Internet Archive Ingest – Ingest of UC volumes digitized by the Internet Archive was delayed in late February due to a validation error that UM staff encountered, but ingest of more than 200 pilot volumes was begun in early March. Following quality review of the volumes by UC staff and the resolution of any associated issues, download of UC’s Internet Archive-digitized volumes will formally begin. Staff at UC and UM are in the process of compiling technical and procedural documentation related to Internet Archive ingest to share with partner institutions and the community at large.
New Programmer For Non-Google Ingest – UM has hired two new programmers, for a total of 1.7 FTE, to concentrate on developing ingest routines and common workflows for non-Google-produced materials. These will include materials digitized by the Internet Archive and through local digitization efforts at partner institutions.
Data API – The interface to the Data API demonstration application that was undertaken by Michigan in January is available at http://www.lib.umich.edu/two-over-threehundred/. The goal of the application was to use HathiTrust’s Data API to facilitate the location and download of complete book packages for public domain volumes not digitized by Google. The code used to produce the demonstration is also available. The application is still processing the HathiTrust data files, and so will only display a subset of the full data.
Quality, Ingest, and Error Rate – The working group kicked off activities under its recently revised charge in February , and will be meeting on a monthly basis. At this stage, the group is undertaking information gathering and doing planning for work items, including building a framework for defining quality principles and developing a varied set of scenarios under which content would be gated from entering HathiTrust. This work will help to spur discussion and identify larger issues that are play. Members of the group include Paul Fogel (California Digital Library), Peter Gorman (University of Wisconsin), Bryan Skib (University of Michigan), and Paul Soderdahl (University of Iowa).
Discovery Interface – The HathiTrust-OCLC team made significant strides in February towards the version 1 catalog beta implementation, with some adjustments to the projected timeline.

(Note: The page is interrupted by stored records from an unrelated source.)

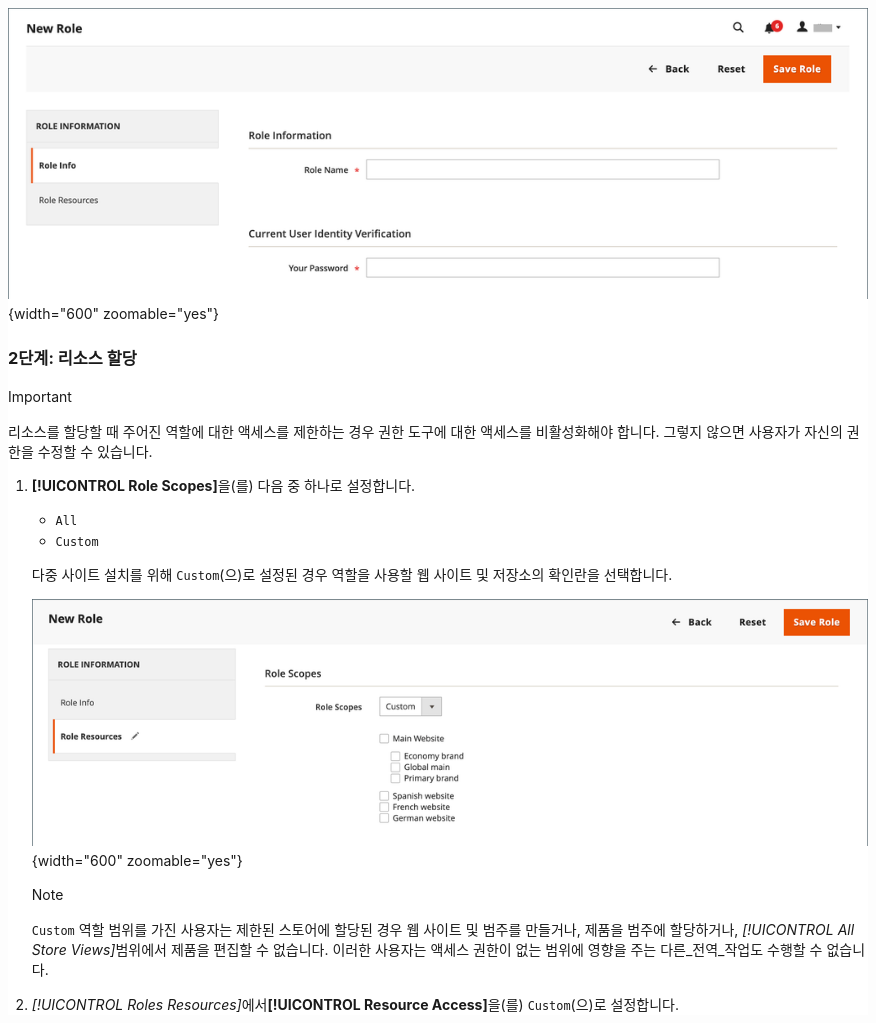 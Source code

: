    ![시스템 권한 - 역할 정보](./assets/permissions-role-info.png){width="600" zoomable="yes"}

### 2단계: 리소스 할당

>[!IMPORTANT]
>
>리소스를 할당할 때 주어진 역할에 대한 액세스를 제한하는 경우 권한 도구에 대한 액세스를 비활성화해야 합니다. 그렇지 않으면 사용자가 자신의 권한을 수정할 수 있습니다.

1. **[!UICONTROL Role Scopes]**&#x200B;을(를) 다음 중 하나로 설정합니다.

   - `All`
   - `Custom`

   다중 사이트 설치를 위해 `Custom`(으)로 설정된 경우 역할을 사용할 웹 사이트 및 저장소의 확인란을 선택합니다.

   ![사용자 역할 리소스 - 사용자 지정 범위](./assets/permissions-role-scope-custom.png){width="600" zoomable="yes"}

   >[!NOTE]
   >
   >`Custom` 역할 범위를 가진 사용자는 제한된 스토어에 할당된 경우 웹 사이트 및 범주를 만들거나, 제품을 범주에 할당하거나, _[!UICONTROL All Store Views]_&#x200B;범위에서 제품을 편집할 수 없습니다. 이러한 사용자는 액세스 권한이 없는 범위에 영향을 주는 다른_&#x200B;전역&#x200B;_작업도 수행할 수 없습니다.

1. _[!UICONTROL Roles Resources]_&#x200B;에서&#x200B;**[!UICONTROL Resource Access]**&#x200B;을(를) `Custom`(으)로 설정합니다.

Due to changes in OCLC’s product release cycles, the catalog is now expected to be complete in May 2010. The HathiTrust library team is now exploring strategies and requirements for the catalog’s public release, with the guidance of both the HathiTrust Strategic Advisory Board and Executive Committee.
The load of HathiTrust bibliographic metadata to WorldCat remains on schedule. OCLC is currently testing the first batch of records, and large-scale loading will take place throughout the month of March. Preliminary user testing is currently underway at Penn State and will be complete in mid-March, thanks to the collaborative efforts of OCLC and HathiTrust’s usability group.
Collaborative Development Environment – The working group reconvened via conference call in February to discuss strategies for version control. All agreed that the version control tools used should facilitate development at local sites as well as within the environment itself, and allow public availability of the source code. Modern distributed version control systems, including some third-party systems such as GitHub, fit well with these needs, and UM staff will propose an architecture to the group at their next meeting in early March for approval. The group also discussed building logical divisions in the environment to segregate its use for various purposes, such as active code development, integration testing and staging for production release, the presentation of relatively stable “beta” versions of software systems, and replicating and troubleshooting issues live in production.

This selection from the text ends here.